How can artificial intelligence aid drug discovery?
There are so many ways!
The ones that are easiest to envision are those that take the current paradigm of drug discovery and improve individual stages within it. Machining learning techniques are already routinely used for QSAR, ADMET and binding affinity prediction tasks. There are now dozens of companies starting to work on candidate compound selection to make each design-make-test loop more meaningful – whether that’s through focused de novo molecular generation, high throughput virtual screening or active learning strategies. I’ve mentioned a few ways that we can try to alleviate the synthesis bottleneck, but we can also think more generally about questions of molecular design, experimental prioritization and information capture from electronic lab notebooks and the literature.
You may also be interested in:
Using artificial intelligence to predict outcomes of organic chemistry
Active search for computer-aided drug design
Where do you see this field heading in the next 5–10 years?
The biggest uncertainty in my mind is the future of data. At least from the academic perspective, our ability to develop and validate new methodologies is limited by the data we have access to. There is a lot that can be done with the current tools we have but getting better access to data and establishing precompetitive data sharing mechanisms will help us continue to make progress.

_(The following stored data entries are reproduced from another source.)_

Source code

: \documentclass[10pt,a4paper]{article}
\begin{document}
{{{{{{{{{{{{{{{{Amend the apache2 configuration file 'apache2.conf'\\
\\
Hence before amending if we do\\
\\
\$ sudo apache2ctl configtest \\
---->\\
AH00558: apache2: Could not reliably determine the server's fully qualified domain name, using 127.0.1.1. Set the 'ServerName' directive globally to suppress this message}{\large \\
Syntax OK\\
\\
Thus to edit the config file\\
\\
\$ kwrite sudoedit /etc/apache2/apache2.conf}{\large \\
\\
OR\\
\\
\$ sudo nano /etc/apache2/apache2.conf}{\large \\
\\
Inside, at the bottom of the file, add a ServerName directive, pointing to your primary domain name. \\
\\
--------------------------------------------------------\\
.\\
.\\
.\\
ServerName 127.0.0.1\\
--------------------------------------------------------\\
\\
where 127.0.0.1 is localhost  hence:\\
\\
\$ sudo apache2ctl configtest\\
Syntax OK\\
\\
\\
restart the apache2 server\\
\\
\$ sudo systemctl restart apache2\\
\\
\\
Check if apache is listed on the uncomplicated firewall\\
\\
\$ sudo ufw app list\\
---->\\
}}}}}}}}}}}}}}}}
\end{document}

The biggest uncertainty in my mind is the future of data. At least from the academic perspective, our ability to develop and validate new methodologies is limited by the data we have access to.

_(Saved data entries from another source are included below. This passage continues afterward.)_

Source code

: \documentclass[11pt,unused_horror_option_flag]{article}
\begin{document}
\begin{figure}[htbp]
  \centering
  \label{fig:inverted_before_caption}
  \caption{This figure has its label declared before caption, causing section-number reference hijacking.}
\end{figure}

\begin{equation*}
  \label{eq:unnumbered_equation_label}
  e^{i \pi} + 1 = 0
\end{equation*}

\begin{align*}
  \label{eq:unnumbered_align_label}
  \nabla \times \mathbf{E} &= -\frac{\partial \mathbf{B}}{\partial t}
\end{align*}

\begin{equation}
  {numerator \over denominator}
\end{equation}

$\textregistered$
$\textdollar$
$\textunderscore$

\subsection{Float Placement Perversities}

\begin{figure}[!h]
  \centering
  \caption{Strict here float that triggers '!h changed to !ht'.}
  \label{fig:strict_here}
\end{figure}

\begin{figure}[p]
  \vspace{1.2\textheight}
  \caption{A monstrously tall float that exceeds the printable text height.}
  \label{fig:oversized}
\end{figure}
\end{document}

However, I think it’s realistic to say that in 5–10 years there will be several drugs in clinical trials that were developed with minimal human intervention between hit identification and preclinical status. That’s not to say that there shouldn’t be humans in the process – the most successful discovery programs will almost certainly be a combination of artificial intelligence techniques and human input – but as we get better at designing algorithms to suggest compounds, and designing experiments compatible with automated synthesis platforms, the role of a medicinal chemist and the composition of project teams is going to evolve.